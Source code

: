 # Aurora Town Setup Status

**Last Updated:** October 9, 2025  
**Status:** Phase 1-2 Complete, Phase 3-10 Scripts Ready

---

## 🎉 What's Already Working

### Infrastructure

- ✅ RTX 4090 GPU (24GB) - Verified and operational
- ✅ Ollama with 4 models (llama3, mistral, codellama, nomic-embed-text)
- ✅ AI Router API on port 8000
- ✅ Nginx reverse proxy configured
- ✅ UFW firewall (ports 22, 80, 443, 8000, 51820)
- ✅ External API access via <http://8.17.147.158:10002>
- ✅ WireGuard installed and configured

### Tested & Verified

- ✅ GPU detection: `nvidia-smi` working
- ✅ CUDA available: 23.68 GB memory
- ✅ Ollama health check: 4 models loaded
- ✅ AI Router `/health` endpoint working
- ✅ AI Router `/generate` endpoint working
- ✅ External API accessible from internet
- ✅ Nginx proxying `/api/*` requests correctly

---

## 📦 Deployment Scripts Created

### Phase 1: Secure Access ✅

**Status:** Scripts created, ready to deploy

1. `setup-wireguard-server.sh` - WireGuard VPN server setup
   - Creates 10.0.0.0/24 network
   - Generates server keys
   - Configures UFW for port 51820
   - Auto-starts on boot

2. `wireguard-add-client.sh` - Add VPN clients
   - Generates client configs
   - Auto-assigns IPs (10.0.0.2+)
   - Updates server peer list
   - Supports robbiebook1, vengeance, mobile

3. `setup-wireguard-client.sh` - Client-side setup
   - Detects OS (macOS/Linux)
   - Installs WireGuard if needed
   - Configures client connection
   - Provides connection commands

========

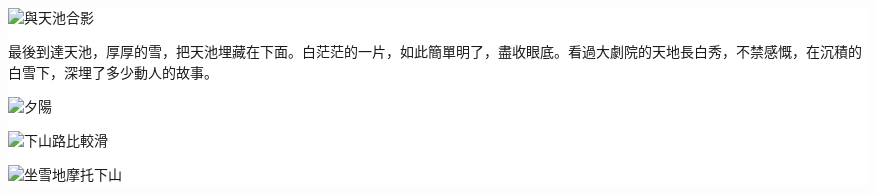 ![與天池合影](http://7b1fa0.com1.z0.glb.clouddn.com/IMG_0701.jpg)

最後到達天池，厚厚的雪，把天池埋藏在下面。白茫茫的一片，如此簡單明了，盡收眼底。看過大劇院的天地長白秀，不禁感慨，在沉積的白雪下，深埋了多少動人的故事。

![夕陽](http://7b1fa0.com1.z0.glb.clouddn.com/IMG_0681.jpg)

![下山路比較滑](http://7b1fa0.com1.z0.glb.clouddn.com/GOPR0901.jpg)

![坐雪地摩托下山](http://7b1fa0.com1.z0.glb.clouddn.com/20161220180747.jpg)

========

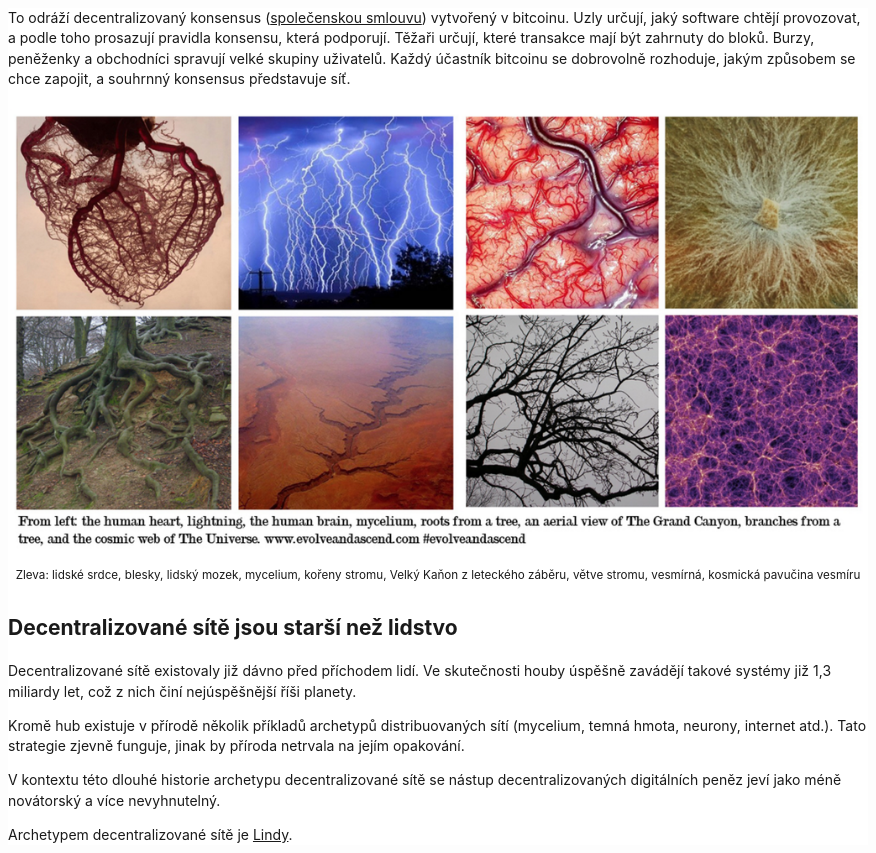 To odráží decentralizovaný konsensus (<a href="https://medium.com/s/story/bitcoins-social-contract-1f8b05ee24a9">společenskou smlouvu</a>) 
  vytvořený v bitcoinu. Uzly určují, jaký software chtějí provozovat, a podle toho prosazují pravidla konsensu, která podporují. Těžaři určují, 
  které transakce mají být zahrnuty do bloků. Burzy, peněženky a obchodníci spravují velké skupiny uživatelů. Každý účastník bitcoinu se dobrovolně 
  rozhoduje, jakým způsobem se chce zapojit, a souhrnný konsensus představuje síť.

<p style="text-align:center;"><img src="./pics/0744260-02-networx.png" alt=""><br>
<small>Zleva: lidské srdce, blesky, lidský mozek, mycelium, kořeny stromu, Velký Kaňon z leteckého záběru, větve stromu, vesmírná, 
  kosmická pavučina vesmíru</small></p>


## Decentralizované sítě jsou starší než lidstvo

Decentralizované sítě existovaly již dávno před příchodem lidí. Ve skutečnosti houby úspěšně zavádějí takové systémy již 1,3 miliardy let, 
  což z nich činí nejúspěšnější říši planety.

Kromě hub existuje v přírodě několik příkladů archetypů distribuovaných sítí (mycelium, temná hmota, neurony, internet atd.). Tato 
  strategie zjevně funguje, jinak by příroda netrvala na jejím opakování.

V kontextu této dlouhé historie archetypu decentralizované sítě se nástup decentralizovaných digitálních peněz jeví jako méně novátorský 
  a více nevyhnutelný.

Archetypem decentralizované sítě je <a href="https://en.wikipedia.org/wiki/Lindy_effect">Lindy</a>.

========

*EXERCISE GOAL*: Find every line in the records above that holds the word "Configures", and copy each one.

*SOLUTION FOR THIS EXERCISE*:
   - Configures UFW for port 51820
   - Configures client connection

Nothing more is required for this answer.